Privacy computing is just one part of the corporate compliance building
Privacy computing is not just a technical act, but also a corporate compliance organization building act. However, in the early stages of the market, there are often misunderstandings in the user's understanding of the application mode and scenario of private computing. For example, in terms of compliance, enterprises often want end-to-end security, full-process security in line with legal norms in the public sense, including data collection, anonymization, and use authorization mechanisms. However, private computing only solves the security problems in the process of data circulation and model training/prediction, and there is a deviation from the user's expectations.
Xu Shizhen stressed that privacy computing is only a part of corporate compliance construction, which needs to be carried out within the framework of laws and regulations. At present, Ruilai Wisdom and Zhong Lun Law Firm have launched strategic cooperation, giving full play to the resource advantages of both parties, applying the construction of compliant legal and technical systems with the strong regulatory requirements of regulatory agencies in the era of digital economy for new scenarios such as artificial intelligence and data exchange, and providing consulting services and system construction services for enterprises.

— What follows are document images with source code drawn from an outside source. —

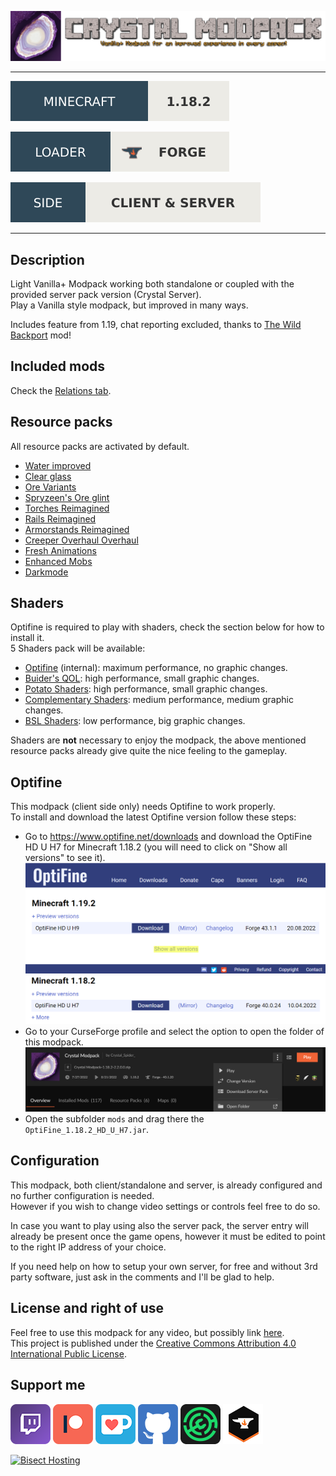 ![Crystal Modpack banner](https://raw.githubusercontent.com/crystal-nest/mod-fancy-assets/main/crystal-modpack/banner.png)

---
![Minecraft](https://raw.githubusercontent.com/crystal-nest/mod-fancy-assets/main/minecraft/minecraft.svg)[![1.18.2](https://raw.githubusercontent.com/crystal-nest/mod-fancy-assets/main/minecraft/1-18-2.svg)](https://www.curseforge.com/minecraft/modpacks/crystal-modpack/files/all?filter-game-version=1738749986%3a73250)

![Loader](https://raw.githubusercontent.com/crystal-nest/mod-fancy-assets/main/loader/loader.svg)[![Forge](https://raw.githubusercontent.com/crystal-nest/mod-fancy-assets/main/loader/forge.svg)](https://www.curseforge.com/minecraft/modpacks/crystal-modpack/files/all?filter-status=1&filter-game-version=2020709689%3A7498)

![Side](https://raw.githubusercontent.com/crystal-nest/mod-fancy-assets/main/side/client-server.svg)

---
## **Description**
Light Vanilla+ Modpack working both standalone or coupled with the provided server pack version (Crystal Server).  
Play a Vanilla style modpack, but improved in many ways.

Includes feature from 1.19, chat reporting excluded, thanks to [The Wild Backport](https://www.curseforge.com/minecraft/mc-mods/the-wild-backport) mod!

## **Included mods**
Check the [Relations tab](https://www.curseforge.com/minecraft/modpacks/crystal-modpack/relations/dependencies).

## **Resource packs**
All resource packs are activated by default.  
- [Water improved](https://www.curseforge.com/minecraft/texture-packs/water-improved)  
- [Clear glass](https://www.curseforge.com/minecraft/texture-packs/clear-glass-pack)  
- [Ore Variants](https://www.curseforge.com/minecraft/texture-packs/ore-variants)  
- [Spryzeen's Ore glint](https://www.curseforge.com/minecraft/texture-packs/spryzeens-ore-glint)  
- [Torches Reimagined](https://www.curseforge.com/minecraft/texture-packs/torches-reimagined)  
- [Rails Reimagined](https://www.curseforge.com/minecraft/texture-packs/rails-reimagined)  
- [Armorstands Reimagined](https://www.curseforge.com/minecraft/texture-packs/armorstands-reimagined)  
- [Creeper Overhaul Overhaul](https://www.curseforge.com/minecraft/texture-packs/creeper-overhaul-overhaul)  
- [Fresh Animations](https://www.curseforge.com/minecraft/texture-packs/fresh-animations)  
- [Enhanced Mobs](https://www.curseforge.com/minecraft/texture-packs/enhanced-mobs-fa-addon)  
- [Darkmode](https://www.curseforge.com/minecraft/texture-packs/darkmode)  

## **Shaders**
Optifine is required to play with shaders, check the section below for how to install it.  
5 Shaders pack will be available:  
- [Optifine](https://www.optifine.net/home) (internal): maximum performance, no graphic changes.  
- [Buider's QOL](https://www.9minecraft.net/builders-quality-of-life-shaders-mod/): high performance, small graphic changes.  
- [Potato Shaders](https://www.curseforge.com/minecraft/customization/potato-shaders): high performance, small graphic changes.  
- [Complementary Shaders](https://www.curseforge.com/minecraft/customization/complementary-shaders): medium performance, medium graphic changes.  
- [BSL Shaders](https://www.curseforge.com/minecraft/customization/bsl-shaders): low performance, big graphic changes.  

Shaders are **not** necessary to enjoy the modpack, the above mentioned resource packs already give quite the nice feeling to the gameplay.

## **Optifine**
This modpack (client side only) needs Optifine to work properly.  
To install and download the latest Optifine version follow these steps:  
- Go to https://www.optifine.net/downloads and download the OptiFine HD U H7 for Minecraft 1.18.2 (you will need to click on "Show all versions" to see it).  
  ![Optifine download 1](https://raw.githubusercontent.com/crystal-nest/mod-fancy-assets/main/crystal-modpack/optifine-show-all-versions.png)  
  ![Optifine download 2](https://raw.githubusercontent.com/crystal-nest/mod-fancy-assets/main/crystal-modpack/optifine-h7.png)
- Go to your CurseForge profile and select the option to open the folder of this modpack.  
  ![Curseforge](https://raw.githubusercontent.com/crystal-nest/mod-fancy-assets/main/crystal-modpack/curseforge-open-folder.png)
- Open the subfolder `mods` and drag there the `OptiFine_1.18.2_HD_U_H7.jar`.

## **Configuration**
This modpack, both client/standalone and server, is already configured and no further configuration is needed.  
However if you wish to change video settings or controls feel free to do so.

In case you want to play using also the server pack, the server entry will already be present once the game opens, however it must be edited to point to the right IP address of your choice.

If you need help on how to setup your own server, for free and without 3rd party software, just ask in the comments and I'll be glad to help.

## **License and right of use**
Feel free to use this modpack for any video, but possibly link [here](https://www.curseforge.com/minecraft/modpacks/crystal-modpack).  
This project is published under the [Creative Commons Attribution 4.0 International Public License](https://creativecommons.org/licenses/by/4.0/).

## **Support me**
[![Twitch](https://raw.githubusercontent.com/crystal-nest/mod-fancy-assets/main/twitch/twitch64.png "Twitch")](https://www.twitch.tv/crystal_spider_)
[![Patreon](https://raw.githubusercontent.com/crystal-nest/mod-fancy-assets/main/patreon/patreon64.png "Patreon")](https://www.patreon.com/crystalspider)
[![Ko-fi](https://raw.githubusercontent.com/crystal-nest/mod-fancy-assets/main/kofi/kofi64.png "Ko-fi")](https://ko-fi.com/crystalspider)
[![GitHub](https://raw.githubusercontent.com/crystal-nest/mod-fancy-assets/main/github/github64.png "My other projects")](https://github.com/crystal-nest)
[![Modrinth](https://raw.githubusercontent.com/crystal-nest/mod-fancy-assets/main/modrinth/modrinth64.png "Modrinth")](https://modrinth.com/user/CrystalSpider)
[![Curseforge](https://raw.githubusercontent.com/crystal-nest/mod-fancy-assets/main/curseforge/curseforge64.png "Curseforge")](https://www.curseforge.com/members/crystal_spider_/projects)

[![Bisect Hosting](https://www.bisecthosting.com/partners/custom-banners/d559b544-474c-4109-b861-1b2e6ca6026a.webp "Bisect Hosting")](https://bisecthosting.com/crystalspider)

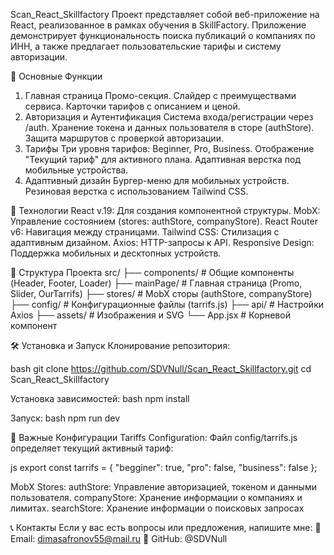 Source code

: Scan_React_Skillfactory
Проект представляет собой веб-приложение на React, реализованное в рамках обучения в SkillFactory. Приложение демонстрирует функциональность поиска публикаций о компаниях по ИНН, а также предлагает пользовательские тарифы и систему авторизации.

🚀 Основные Функции

1. Главная страница
   Промо-секция.
   Слайдер с преимуществами сервиса.
   Карточки тарифов с описанием и ценой.
2. Авторизация и Аутентификация
   Система входа/регистрации через /auth.
   Хранение токена и данных пользователя в сторе (authStore).
   Защита маршрутов с проверкой авторизации.
3. Тарифы
   Три уровня тарифов: Beginner, Pro, Business.
   Отображение "Текущий тариф" для активного плана.
   Адаптивная верстка под мобильные устройства.
4. Адаптивный дизайн
   Бургер-меню для мобильных устройств.
   Резиновая верстка с использованием Tailwind CSS.

🧰 Технологии
React v.19: Для создания компонентной структуры.
MobX: Управление состоянием (stores: authStore, companyStore).
React Router v6: Навигация между страницами.
Tailwind CSS: Стилизация с адаптивным дизайном.
Axios: HTTP-запросы к API.
Responsive Design: Поддержка мобильных и десктопных устройств.

📁 Структура Проекта
src/
├── components/ # Общие компоненты (Header, Footer, Loader)
├── mainPage/ # Главная страница (Promo, Slider, OurTarrifs)
├── stores/ # MobX сторы (authStore, companyStore)
├── config/ # Конфигурационные файлы (tarrifs.js)
├── api/ # Настройки Axios
├── assets/ # Изображения и SVG
└── App.jsx # Корневой компонент

🛠️ Установка и Запуск
Клонирование репозитория:

bash
git clone https://github.com/SDVNull/Scan_React_Skillfactory.git
cd Scan_React_Skillfactory

Установка зависимостей:
bash
npm install

Запуск:
bash
npm run dev

📝 Важные Конфигурации
Tariffs Configuration:
Файл config/tarrifs.js определяет текущий активный тариф:

js
export const tarrifs = {
"begginer": true,
"pro": false,
"business": false
};

MobX Stores:
authStore: Управление авторизацией, токеном и данными пользователя.
companyStore: Хранение информации о компаниях и лимитах.
searchStore: Хранение информации о поисковых запросах

📞 Контакты
Если у вас есть вопросы или предложения, напишите мне:
📧 Email: dimasafronov55@mail.ru
🔗 GitHub: @SDVNull
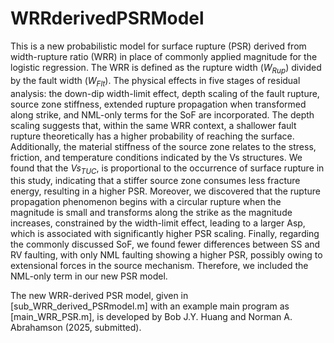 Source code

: # WRRderivedPSRModel
This is a new probabilistic model for surface rupture (PSR) derived from width-rupture ratio (WRR) in place of commonly applied magnitude for the logistic regression. The WRR is defined as the rupture width ($W_{Rup}$) divided by the fault width ($W_{Flt}$).
The physical effects in five stages of residual analysis: the down-dip width-limit effect, depth scaling of the fault rupture, source zone stiffness, extended rupture propagation when transformed along strike, and NML-only terms for the SoF are incorporated. The depth scaling suggests that, within the same WRR context, a shallower fault rupture theoretically has a higher probability of reaching the surface. Additionally, the material stiffness of the source zone relates to the stress, friction, and temperature conditions indicated by the Vs structures. We found that the $Vs_{TUC}$, is proportional to the occurrence of surface rupture in this study, indicating that a stiffer source zone consumes less fracture energy, resulting in a higher PSR. Moreover, we discovered that the rupture propagation phenomenon begins with a circular rupture when the magnitude is small and transforms along the strike as the magnitude increases, constrained by the width-limit effect, leading to a larger Asp, which is associated with significantly higher PSR scaling. Finally, regarding the commonly discussed SoF, we found fewer differences between SS and RV faulting, with only NML faulting showing a higher PSR, possibly owing to extensional forces in the source mechanism. Therefore, we included the NML-only term in our new PSR model.

The new WRR-derived PSR model, given in [sub_WRR_derived_PSRmodel.m] with an example main program as [main_WRR_PSR.m], is developed by Bob J.Y. Huang and Norman A. Abrahamson (2025, submitted).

On the other hand, Xu Shizhen said that although policy supervision has been introduced, it is often difficult for enterprises to simply pay for the safety input of "cost items". In essence, while privacy computing solves the problem of data being "able to" come out, it does not solve the problem of the willingness of enterprises to share data.
The key here is the closed loop of data value, fully release the value of data, so that each data participant benefits from it, and transforms the "cost item" into a "revenue item", so that users can have a degree of continuity, open the specific use rights of data to participate in subsequent data circulation, and promote continuous data circulation. This process usually requires the cooperation and confirmation of the advantages of the business units within the enterprise.
Xu Shizhen said that AI technology can effectively solve the problem of willingness to circulate data. AI technology has strong data processing and analysis capabilities, which is the key technology to realize the value of data, and privacy computing solves the problem of safe data circulation. Through the in-depth combination of "artificial intelligence + privacy computing", it is possible to achieve in-depth mining and release of data value on the basis of realizing cross-industry and cross-domain data security integration.